AKUMULASI serentetan kejadian yang secara umum terasa ganjil dan tak biasa yang berlangsung berkepanjangan, ternyata telah mempertebal distrust publik dalam perjalanan menuju 17 April 2019. Secara khusus, mengemuka pertanyaan yang bersumber pada kesangsian apakah Pemilihan Presiden mendatang akan berlangsung adil dan jujur? Dan letupan itu per saat ini memilih muara perdebatan sengit terkait rencana penggunaan kotak suara kardus dalam pemilihan umum presiden dan legislatif yang akan datang.
Dalam logika awam yang sederhana, penggunaan kotak suara kardus akan lebih rawan segi keamanannya daripada kotak aluminium. Kesimpulan ini tentu lahir dari semacam pengalaman empiris yang sedikit banyak terkonfirmasi dari pemilu ke pemilu. Kita kutip ucapan men on the street dalam rangkaian perbincangan belakangan ini: Jangankan kotak kardus, kotak suara aluminium yang digembok pun bisa dijebol. Tahun 2014 diberitakan bahwa tak kurang dari Megawati Soekarnoputeri, menyatakan ketaksetujuan terhadap penggunaan kotak suara kardus. Gampang disuwek-suwek, ujar Mega kala itu. Artinya ada kekuatiran kecurangan secara fisik terhadap surat suara. Padahal, kecurangan suatu pemilihan umum pun sebenarnya lebih berpotensi dilakukan dalam proses penghitungan suara yang harus menjalani perjalanan panjang beberapa tingkat.

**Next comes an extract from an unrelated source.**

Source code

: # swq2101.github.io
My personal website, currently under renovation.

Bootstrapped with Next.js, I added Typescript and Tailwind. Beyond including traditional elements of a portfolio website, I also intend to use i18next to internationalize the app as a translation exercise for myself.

Apapun, intinya, ada ketidakpercayaan, berdasar pengalaman masa lalu maupun akumulasi pengetahuan sebagian anggota masyarakat tentang kecurangan. Dan, biasanya memang, harus diakui bahwa kesangsian tentang kejujuran suatu pemilihan umum selalu ditujukan kepada tokoh maupun kekuatan politik petahana. Tak lain karena mereka lah pengendali proses politik per satu saat kala berkuasa.

Peristiwa demi peristiwa
Tak sedikit peristiwa bisa menjadi sumber distrust atau ketidakpercayaan. Salah satu sumber kesangsian aktual di tengah publik adalah bermunculannya dalam jumlah cukup besar dan berulang ceceran E-KTP. Dan itu tak pernah bisa dijelaskan dengan baik kenapa terjadi. Bersamaan waktu dengan itu ada persoalan pemilih ganda pada DPT di berbagai daerah, yang ‘terpaksa’ dibersihkan satu per satu, daerah per daerah. Meski belum ‘terbuktikan’ sampai sebesar 31 juta pemilih ganda atau fiktif seperti yang disebutkan kalangan ‘oposisi’, tapi nyata ada. Angkanya tak bisa diremehkan. Sumber utama dan pertama data kependudukan yang digunakan KPU untuk penyusunan DPT adalah angka dari Kementerian Dalam Negeri. Sedang untuk kasus E-KTP yang berceceran, mau tak mau publik pun menoleh ke Kementerian Dalam Negeri sebagai pengelola urusan kependudukan.
Dan menurut pengamatan selama ini, ada koinsidensi bahwa Menteri Dalam Negeri adalah salah satu tokoh pemerintahan yang terkesan kurang kuat memegang sikap netral aparatur sipil negara. Ketika sejumlah kepala daerah baru terburu-buru secara dini dan akrobatis menampilkan perpihakan kepada calon Presiden petahana, Menteri Dalam Negeri bukannya mengingatkan aspek etika melainkan memberikan pembenaran. Maka, terlepas apakah benar atau salah prasangka yang tertuju pada dirinya, apa boleh buat, Menteri maupun para pejabat Kementerian Dalam Negeri wajar menghadapi risiko dijadikan sasaran distrust.
Marah-marah dan mengancam
Pola reaksi yang ditunjukkan oleh sejumlah pejabat negara maupun pejabat politik dan para jurubicara kubu petahana, terhadap isu kotak suara kardus menjadi pertanyaan tersendiri.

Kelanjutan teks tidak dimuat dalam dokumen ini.